As the linked postings indicate, Camilla was born about 1834 in Jackson County, Alabama, and died between 4 December 1865 and 11 December 1867. I don’t know for certain where Camilla died. As the postings I’m pointing to you show, in 1862, Ezekiel S. and Camilla Green sold their land (and rights to a ferry) in Avoyelles Parish, Louisiana, where they lived after marrying, and moved to Angelina County, Texas, where I last find any record of Camilla in a 4 September 1865 deed. By 11 December 1867, Ezekiel was back in Louisiana marrying Camilla’s sister Hannah, the widow of Harvin Harville, in Natchitoches Parish on that date, so Camilla died between the September 1865 and December 1867 dates – I suspect, but don’t know for certain, in Texas.
Franklin County, Georgia Beginnings, 1795-1811/2
Now I want to turn my attention to Camilla’s father James G. Birdwell. James’ date and place of birth are indicated by the 1850 federal mortality schedule for DeSoto Parish, Louisiana, which shows him dying of cholera in December 1849 aged 54 years and born in Georgia.[1] This would place James’ birth in 1795. At the time of James’ birth, his father Moses Birdwell was living in Franklin County, Georgia, where he appears in various records up to 1812, when he begins to show up in records of Madison County, Mississippi Territory (later Alabama). It’s pretty clear that James Birdwell was born in Franklin County, Georgia, then. Moses Birdwell was in Franklin County as early as 23 November 1791 when his oldest son George Washington Birdwell was born on that date in Franklin County.[2]

Brief biographical information about James Birdwell is found in an 1883 manuscript written by Thomas Dunlap Leonard (1810-1888), a first cousin of James’ wife Aletha Leonard. Thomas Dunlap Leonard was a son of Robert Leonard (1777-1844) and Rachel Dunlap. Robert was a brother of Aletha Leonard’s father Thomas Lewis Leonard (1781-1870). The manuscript is entitled “Biography of the Leonards,” and appears to have had brief additions made to it by Joseph J. Gill, husband of Angelina Moore, whose parents were William Depriest Moore and Hannah Leonard (1795-1886) of Petersburg, Marshall County, Tennessee. Hannah was a sister of Robert and Thomas Lewis Leonard.
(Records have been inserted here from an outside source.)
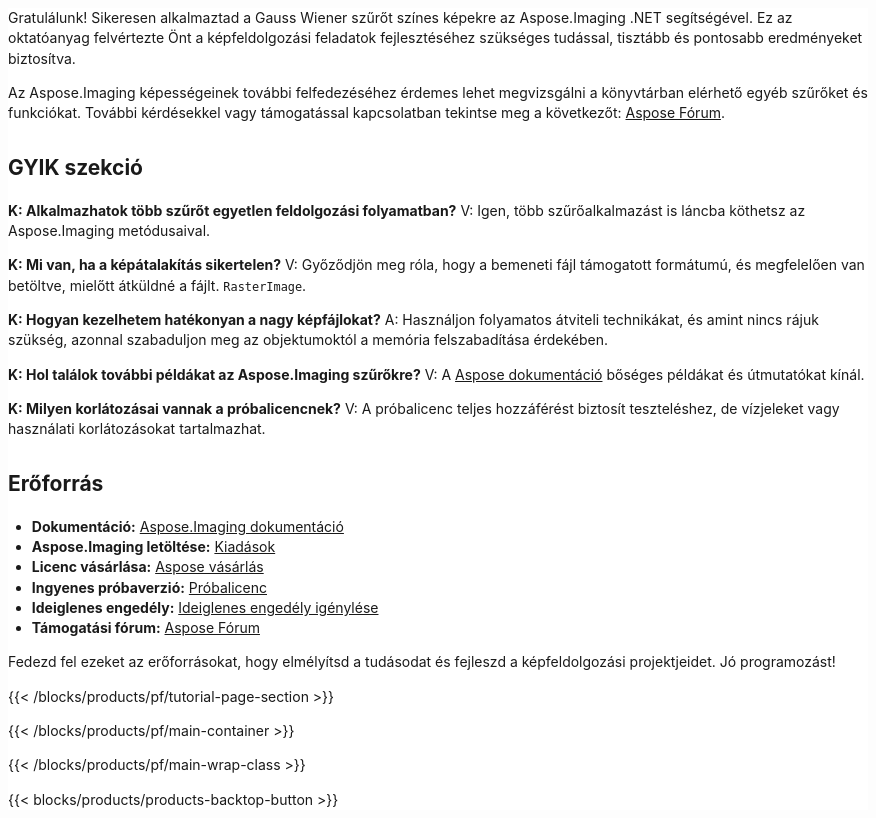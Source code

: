 Gratulálunk! Sikeresen alkalmaztad a Gauss Wiener szűrőt színes képekre az Aspose.Imaging .NET segítségével. Ez az oktatóanyag felvértezte Önt a képfeldolgozási feladatok fejlesztéséhez szükséges tudással, tisztább és pontosabb eredményeket biztosítva.

Az Aspose.Imaging képességeinek további felfedezéséhez érdemes lehet megvizsgálni a könyvtárban elérhető egyéb szűrőket és funkciókat. További kérdésekkel vagy támogatással kapcsolatban tekintse meg a következőt: [Aspose Fórum](https://forum.aspose.com/c/imaging/10).

## GYIK szekció

**K: Alkalmazhatok több szűrőt egyetlen feldolgozási folyamatban?**
V: Igen, több szűrőalkalmazást is láncba köthetsz az Aspose.Imaging metódusaival.

**K: Mi van, ha a képátalakítás sikertelen?**
V: Győződjön meg róla, hogy a bemeneti fájl támogatott formátumú, és megfelelően van betöltve, mielőtt átküldné a fájlt. `RasterImage`.

**K: Hogyan kezelhetem hatékonyan a nagy képfájlokat?**
A: Használjon folyamatos átviteli technikákat, és amint nincs rájuk szükség, azonnal szabaduljon meg az objektumoktól a memória felszabadítása érdekében.

**K: Hol találok további példákat az Aspose.Imaging szűrőkre?**
V: A [Aspose dokumentáció](https://reference.aspose.com/imaging/net/) bőséges példákat és útmutatókat kínál.

**K: Milyen korlátozásai vannak a próbalicencnek?**
V: A próbalicenc teljes hozzáférést biztosít teszteléshez, de vízjeleket vagy használati korlátozásokat tartalmazhat.

## Erőforrás
- **Dokumentáció:** [Aspose.Imaging dokumentáció](https://reference.aspose.com/imaging/net/)
- **Aspose.Imaging letöltése:** [Kiadások](https://releases.aspose.com/imaging/net/)
- **Licenc vásárlása:** [Aspose vásárlás](https://purchase.aspose.com/buy)
- **Ingyenes próbaverzió:** [Próbalicenc](https://releases.aspose.com/imaging/net/)
- **Ideiglenes engedély:** [Ideiglenes engedély igénylése](https://purchase.aspose.com/temporary-license/)
- **Támogatási fórum:** [Aspose Fórum](https://forum.aspose.com/c/imaging/10)

Fedezd fel ezeket az erőforrásokat, hogy elmélyítsd a tudásodat és fejleszd a képfeldolgozási projektjeidet. Jó programozást!

{{< /blocks/products/pf/tutorial-page-section >}}

{{< /blocks/products/pf/main-container >}}

{{< /blocks/products/pf/main-wrap-class >}}

{{< blocks/products/products-backtop-button >}}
Thomas Dunlap Leonard grew up in Tennessee among his Leonard relatives there and then in Madison County, Alabama, to which his father Robert Leonard moved about 1818 and where, as noted above, Moses Birdwell brought his family from Georgia by 1812 when the county was still in Mississippi Territory. Madison County, Alabama, is very close to Marshall County, Tennessee, where Thomas Leonard (1752-1832) and wife Hannah Elizabeth James (1752-1842), parents of Robert, Thomas Lewis, and Hannah Leonard, settled in 1806 near what became Petersburg. The Leonard family moved to this region from Pendleton District, South Carolina.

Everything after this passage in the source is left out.